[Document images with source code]
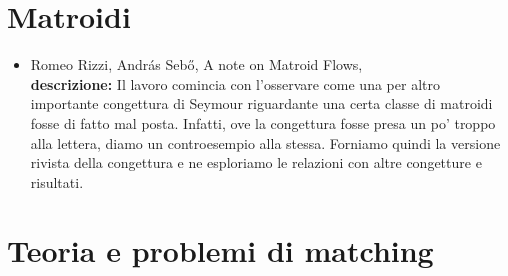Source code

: \documentclass[10pt]{article}
\begin{document}
\section{Matroidi}

\begin{itemize}
  \vspace{1.4mm}
  \item[] {\sc Romeo Rizzi, Andr\'{a}s Seb\H{o}},
   \newblock A note on Matroid Flows,
   \\
{\bf descrizione:}
Il lavoro comincia con l'osservare
come una per altro importante
congettura di Seymour riguardante
una certa classe di matroidi
fosse di fatto mal posta.
Infatti,
ove la congettura fosse presa un po' troppo alla lettera,
diamo un controesempio alla stessa.
Forniamo quindi la versione rivista della congettura
e ne esploriamo le relazioni con altre
congetture e risultati.\\
\end{itemize}



\section{Teoria e problemi di matching}
\end{document}
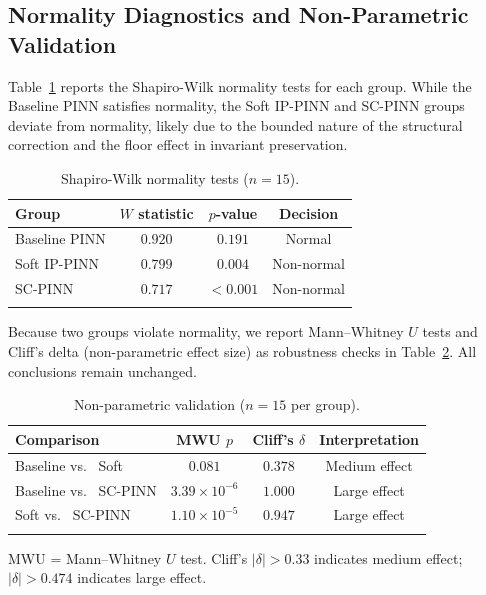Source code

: \documentclass[pdflatex,sn-mathphys-num]{sn-jnl}
\theoremstyle{thmstyleone}%
\theoremstyle{thmstyletwo}%
\theoremstyle{thmstylethree}%
\providecommand{\vs}{vs.\ }
\begin{document}
\begin{appendices}
		\section{Normality Diagnostics and Non-Parametric Validation}\label{secB1}
		
		Table~\ref{tab:shapiro} reports the Shapiro-Wilk normality tests for each group. While the Baseline PINN satisfies normality, the Soft IP-PINN and SC-PINN groups deviate from normality, likely due to the bounded nature of the structural correction and the floor effect in invariant preservation.
		
		\begin{table}[h]
			\centering
			\caption{Shapiro-Wilk normality tests ($n=15$).}
			\label{tab:shapiro}
			\begin{tabular}{@{}lccc@{}}
				\toprule
				\textbf{Group} & \textbf{$W$ statistic} & \textbf{$p$-value} & \textbf{Decision} \\
				\midrule
				Baseline PINN & $0.920$ & $0.191$ & Normal \\
				Soft IP-PINN & $0.799$ & $0.004$ & Non-normal \\
				SC-PINN & $0.717$ & $<0.001$ & Non-normal \\
				\botrule
			\end{tabular}
		\end{table}
		
		Because two groups violate normality, we report Mann--Whitney $U$ tests and Cliff's delta (non-parametric effect size) as robustness checks in Table~\ref{tab:nonparametric}. All conclusions remain unchanged.
		
		\begin{table}[h]
			\centering
			\caption{Non-parametric validation ($n=15$ per group).}
			\label{tab:nonparametric}
			\begin{tabular}{@{}lccc@{}}
				\toprule
				\textbf{Comparison} & \textbf{MWU $p$} & \textbf{Cliff's $\delta$} & \textbf{Interpretation} \\
				\midrule
				Baseline \vs{} Soft & $0.081$ & $0.378$ & Medium effect \\
				Baseline \vs{} SC-PINN & $3.39\times10^{-6}$ & $1.000$ & Large effect \\
				Soft \vs{} SC-PINN & $1.10\times10^{-5}$ & $0.947$ & Large effect \\
				\botrule
			\end{tabular}
			\vspace{3pt}
			\footnotesize{MWU = Mann--Whitney $U$ test. Cliff's $|\delta| > 0.33$ indicates medium effect; $|\delta| > 0.474$ indicates large effect.}
		\end{table}
		

\end{appendices}
\end{document}
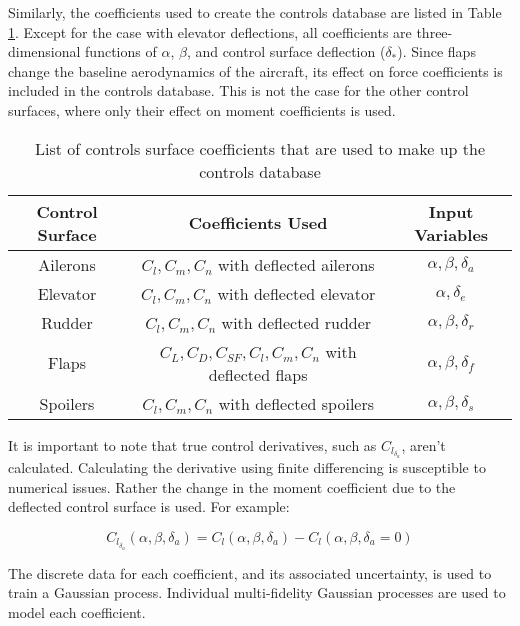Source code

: Similarly, the coefficients used to create the controls database are listed in Table \ref{tab:control_db}. Except for the case with elevator deflections, all coefficients are three-dimensional functions of $\alpha$, $\beta$, and control surface deflection ($\delta_*$). Since flaps change the baseline aerodynamics of the aircraft, its effect on force coefficients is included in the controls database. This is not the case for the other control surfaces, where only their effect on moment coefficients is used. 

\begin{table}
    \renewcommand{\arraystretch}{1.2}
    \centering
    \begin{tabular}{ c|c|c } 
         Control Surface & Coefficients Used & Input Variables \\ 
         \hline
         Ailerons & $C_l, C_m, C_n$ with deflected ailerons & $\alpha, \beta, \delta_a$  \\
         Elevator & $C_l, C_m, C_n$ with deflected elevator & $\alpha, \delta_e$  \\
         Rudder & $C_l, C_m, C_n$ with deflected rudder & $\alpha, \beta, \delta_r$  \\
         Flaps & $C_L, C_D, C_{SF}, C_l, C_m, C_n$ with deflected flaps & $\alpha, \beta, \delta_f$  \\
         Spoilers & $C_l, C_m, C_n$ with deflected spoilers & $\alpha, \beta, \delta_s$  \\
    \end{tabular}
    \caption{List of controls surface coefficients that are used to make up the controls database}
    \label{tab:control_db}
\end{table}

It is important to note that true control derivatives, such as $C_{l_{\delta_a}}$, aren't calculated. Calculating the derivative using finite differencing is susceptible to numerical issues. Rather the change in the moment coefficient due to the deflected control surface is used. For example: 

\begin{equation}\label{equ:control_derivative}
    C_{l_{\delta_a}}(\alpha,\beta,\delta_a) = C_l(\alpha,\beta,\delta_a) - C_l(\alpha,\beta,\delta_a=0)
\end{equation}

The discrete data for each coefficient, and its associated uncertainty, is used to train a Gaussian process. Individual multi-fidelity Gaussian processes are used to model each coefficient.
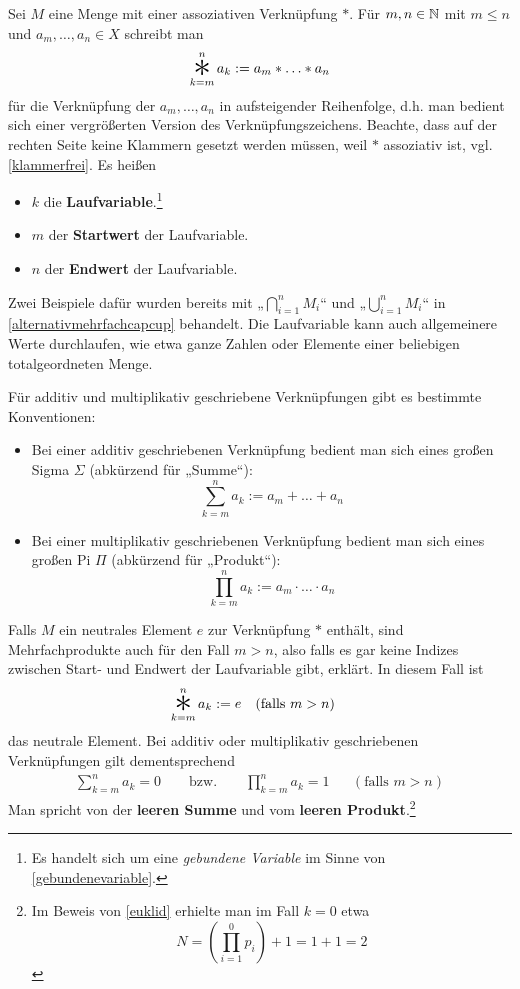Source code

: \begin{nota}[Mehrfachprodukte] \label{mehrfachprodukt}
    Sei $M$ eine Menge mit einer assoziativen Verknüpfung $*$. Für $m,n\in \mathbb N$ mit $m\le n$ und $a_m,\dots , a_n\in X$ schreibt man
        \[ \mathop{\raisebox{-0.6ex}{\scalebox{2.5}{$*$}}}_{k=m}^n a_k := a_m * \ldots * a_n \]
    für die Verknüpfung der $a_m,\dots , a_n$ in aufsteigender Reihenfolge, d.h. man bedient sich einer vergrößerten Version des Verknüpfungszeichens. Beachte, dass auf der rechten Seite keine Klammern gesetzt werden müssen, weil $*$ assoziativ ist, vgl. \cref{klammerfrei}. Es heißen
    \begin{itemize}
        \item $k$ die \textbf{Laufvariable}.\footnote{Es handelt sich um eine \emph{gebundene Variable} im Sinne von \cref{gebundenevariable}.}
        \item $m$ der \textbf{Startwert} der Laufvariable.
        \item $n$ der \textbf{Endwert} der Laufvariable.
    \end{itemize}
    Zwei Beispiele dafür wurden bereits mit „$\bigcap_{i=1}^n M_i$“ und „$\bigcup_{i=1}^n M_i$“ in \cref{alternativmehrfachcapcup} behandelt. Die Laufvariable kann auch allgemeinere Werte durchlaufen, wie etwa ganze Zahlen oder Elemente einer beliebigen totalgeordneten Menge.
    
    Für additiv und multiplikativ geschriebene Verknüpfungen gibt es bestimmte Konventionen:
    \begin{itemize}
        \item Bei einer additiv geschriebenen Verknüpfung bedient man sich eines großen Sigma $\Sigma$ (abkürzend für „Summe“):
            \[ \sum_{k=m}^n a_k := a_m + \ldots + a_n \]
        \item Bei einer multiplikativ geschriebenen Verknüpfung bedient man sich eines großen Pi $\Pi$ (abkürzend für „Produkt“):
            \[ \prod_{k=m}^n a_k := a_m \cdot \ldots \cdot a_n \]
    \end{itemize}
    Falls $M$ ein neutrales Element $e$ zur Verknüpfung $*$ enthält, sind Mehrfachprodukte auch für den Fall $m>n$, also falls es gar keine Indizes zwischen Start- und Endwert der Laufvariable gibt, erklärt. In diesem Fall ist
    \begin{align*}
        \mathop{\raisebox{-0.6ex}{\scalebox{2.5}{$*$}}}_{k=m}^n a_k & := e && (\text{falls $m>n$})
    \end{align*}
    das neutrale Element. Bei additiv oder multiplikativ geschriebenen Verknüpfungen gilt dementsprechend
    \begin{align*}
        \sum_{k=m}^n a_k = 0 \qquad\text{bzw.}\qquad \prod_{k=m}^n a_k = 1 && (\text{falls $m>n$})
    \end{align*}
    Man spricht von der \textbf{leeren Summe} und vom \textbf{leeren Produkt}.\footnote{Im Beweis von \cref{euklid} erhielte man im Fall $k=0$ etwa \[ N = \left(\prod_{i=1}^0 p_i\right) + 1 = 1+1 = 2\]}
    

\end{nota}
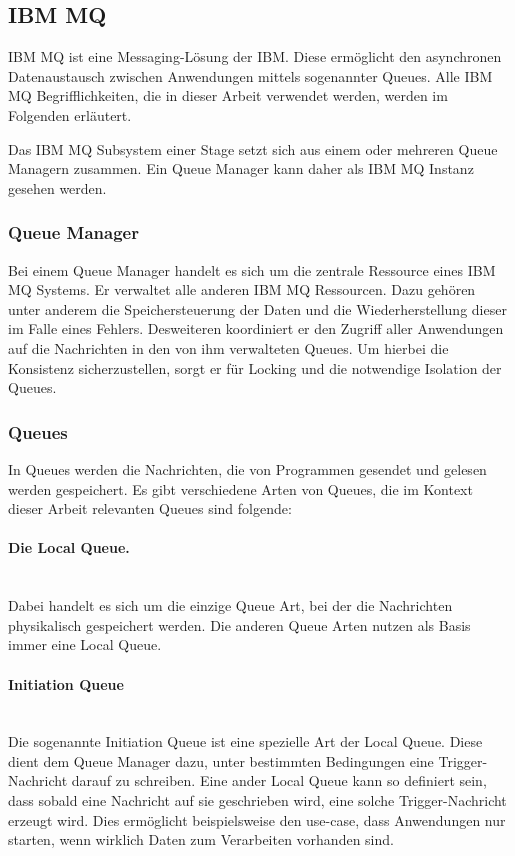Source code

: \subsection{IBM MQ}\label{sec:mq}
IBM MQ ist eine Messaging-Lösung der IBM.
Diese ermöglicht den asynchronen Datenaustausch zwischen Anwendungen mittels sogenannter Queues.
Alle IBM MQ Begrifflichkeiten, die in dieser Arbeit verwendet werden, werden im Folgenden erläutert.
\cite{Aranha.2013}

Das IBM MQ Subsystem einer Stage setzt sich aus einem oder mehreren Queue Managern zusammen.
Ein Queue Manager kann daher als IBM MQ Instanz gesehen werden.

\subsubsection{Queue Manager}
Bei einem Queue Manager handelt es sich um die zentrale Ressource eines IBM MQ Systems.
Er verwaltet  alle anderen IBM MQ Ressourcen.
Dazu gehören unter anderem die Speichersteuerung der Daten und die Wiederherstellung dieser im Falle eines Fehlers.
Desweiteren koordiniert er den Zugriff aller Anwendungen auf die Nachrichten in den von ihm verwalteten Queues.
Um hierbei die Konsistenz sicherzustellen, sorgt er für Locking und die notwendige Isolation der Queues.
\cite{Aranha.2013}

\subsubsection{Queues}
In Queues werden die Nachrichten, die von Programmen gesendet und gelesen werden gespeichert.
Es gibt verschiedene Arten von Queues, die im Kontext dieser Arbeit relevanten Queues sind folgende:

\paragraph{Die Local Queue.}~\\
Dabei handelt es sich um die einzige Queue Art, bei der die Nachrichten physikalisch gespeichert werden.
Die anderen Queue Arten nutzen als Basis immer eine Local Queue.

\paragraph{Initiation Queue}~\\
Die sogenannte \glqq Initiation Queue\grqq{} ist eine spezielle Art der Local Queue.
Diese dient dem Queue Manager dazu, unter bestimmten Bedingungen eine Trigger-Nachricht darauf zu schreiben.
Eine ander Local Queue kann so definiert sein, dass sobald eine Nachricht auf sie geschrieben wird, eine solche Trigger-Nachricht erzeugt wird.
Dies ermöglicht beispielsweise den use-case, dass Anwendungen nur starten, wenn wirklich Daten zum Verarbeiten vorhanden sind.
\cite{Aranha.2013}


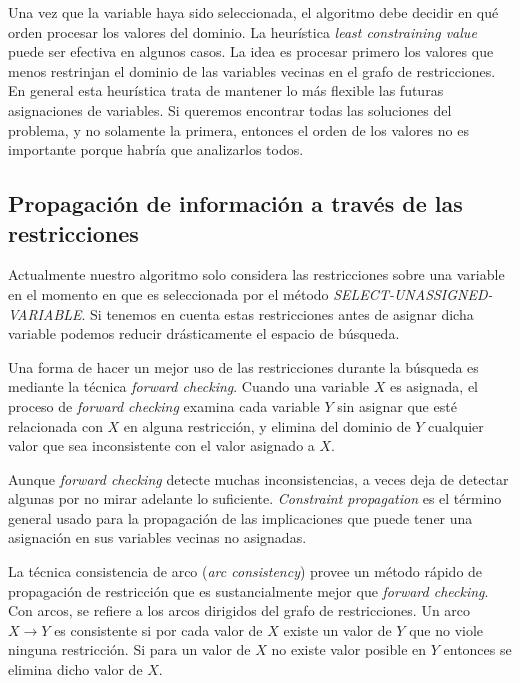 Una vez que la variable haya sido seleccionada, el algoritmo debe decidir en qu\'e orden procesar los valores del dominio. La heur\'istica \emph{least constraining value} puede ser efectiva en algunos casos. La idea es procesar primero los valores que menos restrinjan el dominio de las variables vecinas en el grafo de restricciones. En general esta heur\'istica trata de mantener lo m\'as flexible las futuras asignaciones de variables. Si queremos encontrar todas las soluciones del problema, y no solamente la primera, entonces el orden de los valores no es importante porque habr\'ia que analizarlos todos.

\subsection{Propagaci\'on de informaci\'on a trav\'es de las restricciones}

Actualmente nuestro algoritmo solo considera las restricciones sobre una variable en el momento en que es seleccionada por el m\'etodo \emph{SELECT-UNASSIGNED-VARIABLE}. Si tenemos en cuenta estas restricciones antes de asignar dicha variable podemos reducir dr\'asticamente el espacio de b\'usqueda.

Una forma de hacer un mejor uso de las restricciones durante la b\'usqueda es mediante la t\'ecnica \emph{forward checking}. Cuando una variable $X$ es asignada, el proceso de \emph{forward checking} examina cada variable $Y$ sin asignar que est\'e relacionada con $X$ en alguna restricci\'on, y elimina del dominio de $Y$ cualquier valor que sea inconsistente con el valor asignado a $X$.

Aunque \emph{forward checking} detecte muchas inconsistencias, a veces deja de detectar algunas por no mirar adelante lo suficiente. \emph{Constraint propagation} es el t\'ermino general usado para la propagaci\'on de las implicaciones que puede tener una asignaci\'on en sus variables vecinas no asignadas.

La t\'ecnica consistencia de arco (\emph{arc consistency}) provee un m\'etodo r\'apido de propagaci\'on de restricci\'on que es sustancialmente mejor que \emph{forward checking}. Con arcos, se refiere a los arcos dirigidos del grafo de restricciones. Un arco $X \rightarrow Y$ es consistente si por cada valor de $X$ existe un valor de $Y$ que no viole ninguna restricci\'on. Si para un valor de $X$ no existe valor posible en $Y$ entonces se elimina dicho valor de $X$.

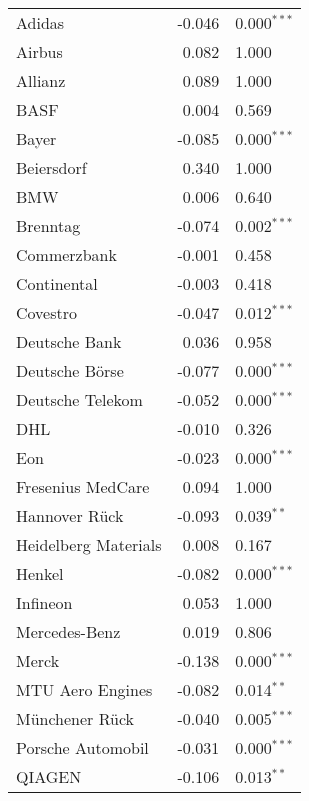 \documentclass[12pt]{article}
\begin{document}
\begin{table} [H]
\begin{tabular*}{\textwidth}{@{\extracolsep{\fill}}lrl}
        Adidas                    & -0.046 &  0.000$^{***}$  \\ 
        Airbus                    &  0.082 &  1.000 \\
        Allianz                   & 0.089  &  1.000 \\
        BASF                      & 0.004  &  0.569\\ 
        Bayer                     & -0.085  & 0.000$^{***}$   \\ 
				Beiersdorf                & 0.340  & 1.000  \\ 
        BMW                       & 0.006  & 0.640  \\ 
      	Brenntag                  & -0.074  &  0.002$^{***}$  \\
      	Commerzbank               & -0.001 &  0.458  \\ 
      	Continental               & -0.003 &  0.418  \\
      	Covestro                  & -0.047 &  0.012$^{***}$   \\
        Deutsche Bank             & 0.036 &  0.958 \\ 
				Deutsche B\"orse          & -0.077 &  0.000$^{***}$ \\ 
     		Deutsche Telekom          & -0.052 &  0.000$^{***}$ \\ 
        DHL                       & -0.010 &  0.326 \\
        Eon                       & -0.023 &  0.000$^{***}$  \\ 
        Fresenius MedCare         & 0.094  & 1.000  \\ 
        Hannover R\"uck           & -0.093 & 0.039$^{**}$   \\
    		Heidelberg Materials      & 0.008 & 0.167  \\ 
    		Henkel                    & -0.082 & 0.000$^{***}$   \\ 
        Infineon                  & 0.053  & 1.000  \\ 
        Mercedes-Benz             & 0.019  & 0.806 \\
        Merck                     & -0.138 & 0.000$^{***}$   \\ 
        MTU Aero Engines          & -0.082 & 0.014$^{**}$  \\ 
        M\"unchener R\"uck        & -0.040  & 0.005$^{***}$ \\ 
        Porsche Automobil         & -0.031 & 0.000$^{***}$   \\ 
        QIAGEN                    & -0.106 & 0.013$^{**}$   \\ 

\end{tabular*}
\end{table}
\end{document}
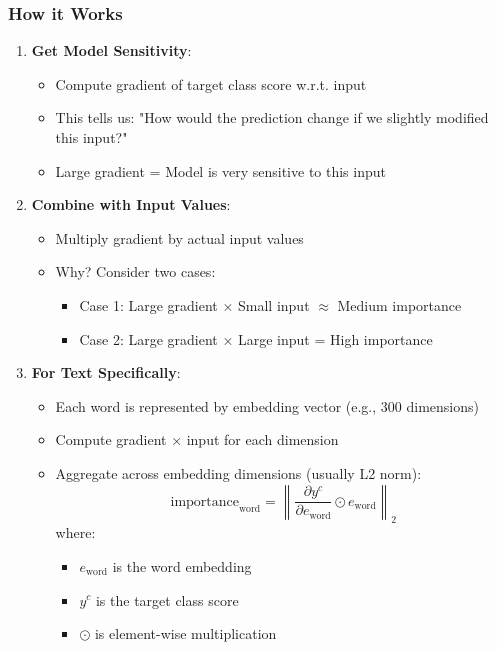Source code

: \documentclass{article}
\begin{document}
\subsubsection{How it Works}
\begin{enumerate}
    \item \textbf{Get Model Sensitivity}:
        \begin{itemize}
            \item Compute gradient of target class score w.r.t. input
            \item This tells us: "How would the prediction change if we slightly modified this input?"
            \item Large gradient = Model is very sensitive to this input
        \end{itemize}
    
    \item \textbf{Combine with Input Values}:
        \begin{itemize}
            \item Multiply gradient by actual input values
            \item Why? Consider two cases:
                \begin{itemize}
                    \item Case 1: Large gradient × Small input $\approx$ Medium importance
                    \item Case 2: Large gradient × Large input = High importance
                \end{itemize}
        \end{itemize}
    
    \item \textbf{For Text Specifically}:
        \begin{itemize}
            \item Each word is represented by embedding vector (e.g., 300 dimensions)
            \item Compute gradient × input for each dimension
            \item Aggregate across embedding dimensions (usually L2 norm):
                \begin{equation}
                    \text{importance}_{\text{word}} = \left\|\frac{\partial y^c}{\partial e_{\text{word}}} \odot e_{\text{word}}\right\|_2
                \end{equation}
            where:
                \begin{itemize}
                    \item $e_{\text{word}}$ is the word embedding
                    \item $y^c$ is the target class score
                    \item $\odot$ is element-wise multiplication
                \end{itemize}
        \end{itemize}
\end{enumerate}
\end{document}
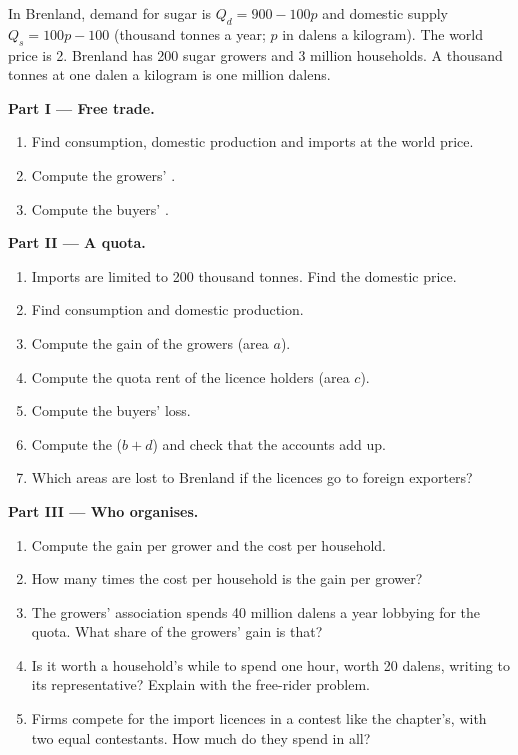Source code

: \begin{problem}
\label{pb:g11:public-choice-first-look:1}
In Brenland, demand for sugar is $Q_d = 900 - 100p$ and domestic supply $Q_s = 100p - 100$ (thousand tonnes a year; $p$ in dalens a kilogram). The world price is 2.
Brenland has 200 sugar growers and 3 million households. A thousand tonnes at one dalen a kilogram is one million dalens.

\medskip
\noindent\textbf{Part I --- Free trade.}
\begin{enumerate}
\item Find consumption, domestic production and imports at the world price.
\item Compute the growers' .
\item Compute the buyers' .
\end{enumerate}

\medskip
\noindent\textbf{Part II --- A quota.}
\begin{enumerate}[resume]
\item Imports are limited to 200 thousand tonnes. Find the domestic price.
\item Find consumption and domestic production.
\item Compute the gain of the growers (area $a$).
\item Compute the quota rent of the licence holders (area $c$).
\item Compute the buyers' loss.
\item Compute the  ($b + d$) and check that the accounts add up.
\item Which areas are lost to Brenland if the licences go to foreign exporters?
\end{enumerate}

\medskip
\noindent\textbf{Part III --- Who organises.}
\begin{enumerate}[resume]
\item Compute the gain per grower and the cost per household.
\item How many times the cost per household is the gain per grower?
\item The growers' association spends 40 million dalens a year lobbying for the quota. What share of the growers' gain is that?
\item Is it worth a household's while to spend one hour, worth 20 dalens, writing to its representative? Explain with the free-rider problem.
\item Firms compete for the import licences in a contest like the chapter's, with two equal contestants. How much do they spend in all?
\end{enumerate}


\end{problem}
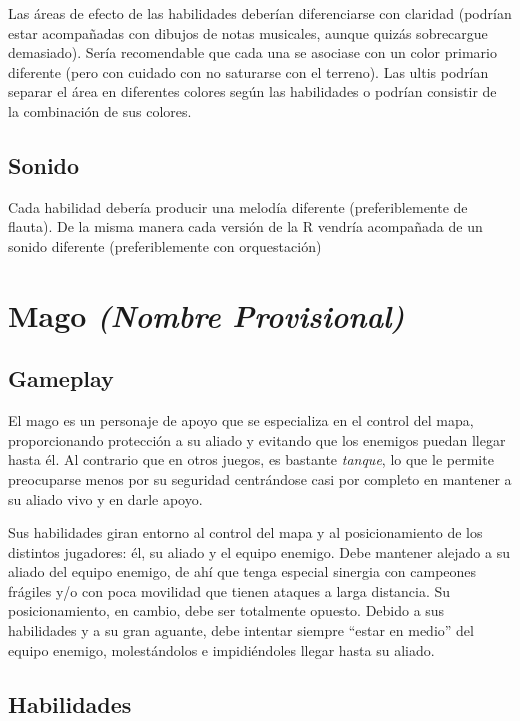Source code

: Las áreas de efecto de las habilidades deberían diferenciarse con claridad (podrían estar acompañadas con dibujos de notas musicales, aunque quizás sobrecargue demasiado). Sería recomendable que cada una se asociase con un color primario diferente (pero con cuidado con no saturarse con el terreno). Las ultis podrían separar el área en diferentes colores según las habilidades o podrían consistir de la combinación de sus colores.

\subsection{Sonido}
Cada habilidad debería producir una melodía diferente (preferiblemente de flauta). De la misma manera cada versión de la R vendría acompañada de un sonido diferente (preferiblemente con orquestación)


\section{Mago \emph{(Nombre Provisional)}}

\subsection{Gameplay}
El mago es un personaje de apoyo que se especializa en el control del mapa, proporcionando protección a su aliado y evitando que los enemigos puedan llegar hasta él. Al contrario que en otros juegos, es bastante \emph{tanque}, lo que le permite preocuparse menos por su seguridad centrándose casi por completo en mantener a su aliado vivo y en darle apoyo.

Sus habilidades giran entorno al control del mapa y al posicionamiento de los distintos jugadores: él, su aliado y el equipo enemigo. Debe mantener alejado a su aliado del equipo enemigo, de ahí que tenga especial sinergia con campeones frágiles y/o con poca movilidad que tienen ataques a larga distancia. Su posicionamiento, en cambio, debe ser totalmente opuesto. Debido a sus habilidades y a su gran aguante, debe intentar siempre ``estar en medio'' del equipo enemigo, molestándolos e impidiéndoles llegar hasta su aliado.

\subsection{Habilidades}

— YOUR GOAL —
Each line from the first line of the data above through the one containing "congettura di Seymour riguardante" must be set down exactly; the pictures must not be.

— WRITTEN SOLUTION —
Source code

: \documentclass[10pt]{article}
\begin{document}
\section{Matroidi}

\begin{itemize}
  \vspace{1.4mm}
  \item[] {\sc Romeo Rizzi, Andr\'{a}s Seb\H{o}},
   \newblock A note on Matroid Flows,
   \\
{\bf descrizione:}
Il lavoro comincia con l'osservare
come una per altro importante
congettura di Seymour riguardante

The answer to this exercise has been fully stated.